◆ TASK TO COMPLETE
Write the listing out again word for word, skipping each picture.

● ● ● ●

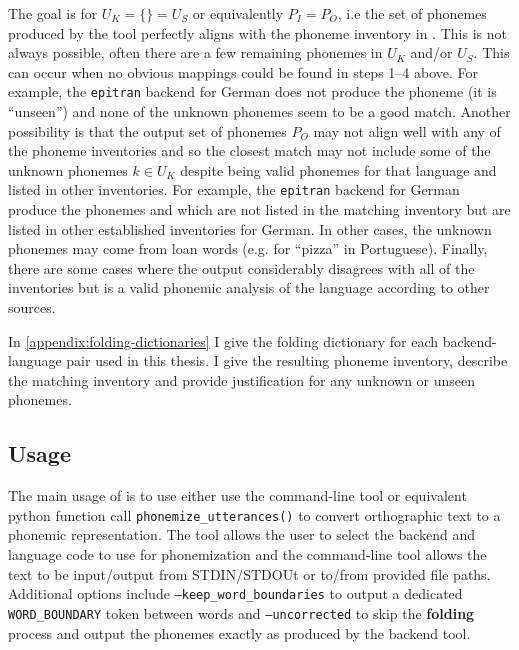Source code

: The goal is for $U_K = \{\} = U_S$ or equivalently $P_I = P_O$, i.e the set of phonemes produced by the tool perfectly aligns with the phoneme inventory in \phoible. This is not always possible, often there are a few remaining phonemes in $U_K$ and/or $U_S$. This can occur when no obvious mappings could be found in steps 1--4 above. For example, the \texttt{epitran} backend for German does not produce the phoneme  (it is ``unseen'') and none of the unknown phonemes seem to be a good match. Another possibility is that the output set of phonemes $P_O$ may not align well with any of the \phoible phoneme inventories and so the closest match may not include some of the unknown phonemes $k \in U_K$ despite being valid phonemes for that language and listed in other inventories. For example, the \texttt{epitran} backend for German produce the phonemes  and  which are not listed in the matching inventory but are listed in other established inventories for German. In other cases, the unknown phonemes may come from loan words (e.g.  for ``pizza'' in Portuguese). Finally, there are some cases where the output considerably disagrees with all of the \phoible inventories but is a valid phonemic analysis of the language according to other sources.


In \cref{appendix:folding-dictionaries} I give the folding dictionary for each backend-language pair used in this thesis. I give the resulting phoneme inventory, describe the matching \phoible inventory and provide justification for any unknown or unseen phonemes.

\subsection{Usage}
\label{sec:dataset-usage}


The main usage of \corpusphonemizer is to use either use the command-line tool or equivalent python function call \texttt{phonemize\_utterances()} to convert orthographic text to a phonemic representation. The tool allows the user to select the backend and language code to use for phonemization and the command-line tool allows the text to be input/output from STDIN/STDOUt or to/from provided file paths. Additional options include \texttt{--keep\_word\_boundaries} to output a dedicated \texttt{WORD\_BOUNDARY} token between words and \texttt{--uncorrected} to skip the \textbf{folding} process and output the phonemes exactly as produced by the backend tool.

● ● ● ●

◆ RESPONSE FOR THIS EXERCISE
Source code

: The goal is for $U_K = \{\} = U_S$ or equivalently $P_I = P_O$, i.e the set of phonemes produced by the tool perfectly aligns with the phoneme inventory in \phoible. This is not always possible, often there are a few remaining phonemes in $U_K$ and/or $U_S$. This can occur when no obvious mappings could be found in steps 1--4 above. For example, the \texttt{epitran} backend for German does not produce the phoneme  (it is ``unseen'') and none of the unknown phonemes seem to be a good match. Another possibility is that the output set of phonemes $P_O$ may not align well with any of the \phoible phoneme inventories and so the closest match may not include some of the unknown phonemes $k \in U_K$ despite being valid phonemes for that language and listed in other inventories. For example, the \texttt{epitran} backend for German produce the phonemes  and  which are not listed in the matching inventory but are listed in other established inventories for German. In other cases, the unknown phonemes may come from loan words (e.g.  for ``pizza'' in Portuguese). Finally, there are some cases where the output considerably disagrees with all of the \phoible inventories but is a valid phonemic analysis of the language according to other sources.


In \cref{appendix:folding-dictionaries} I give the folding dictionary for each backend-language pair used in this thesis. I give the resulting phoneme inventory, describe the matching \phoible inventory and provide justification for any unknown or unseen phonemes.

\subsection{Usage}
\label{sec:dataset-usage}


The main usage of \corpusphonemizer is to use either use the command-line tool or equivalent python function call \texttt{phonemize\_utterances()} to convert orthographic text to a phonemic representation. The tool allows the user to select the backend and language code to use for phonemization and the command-line tool allows the text to be input/output from STDIN/STDOUt or to/from provided file paths. Additional options include \texttt{--keep\_word\_boundaries} to output a dedicated \texttt{WORD\_BOUNDARY} token between words and \texttt{--uncorrected} to skip the \textbf{folding} process and output the phonemes exactly as produced by the backend tool.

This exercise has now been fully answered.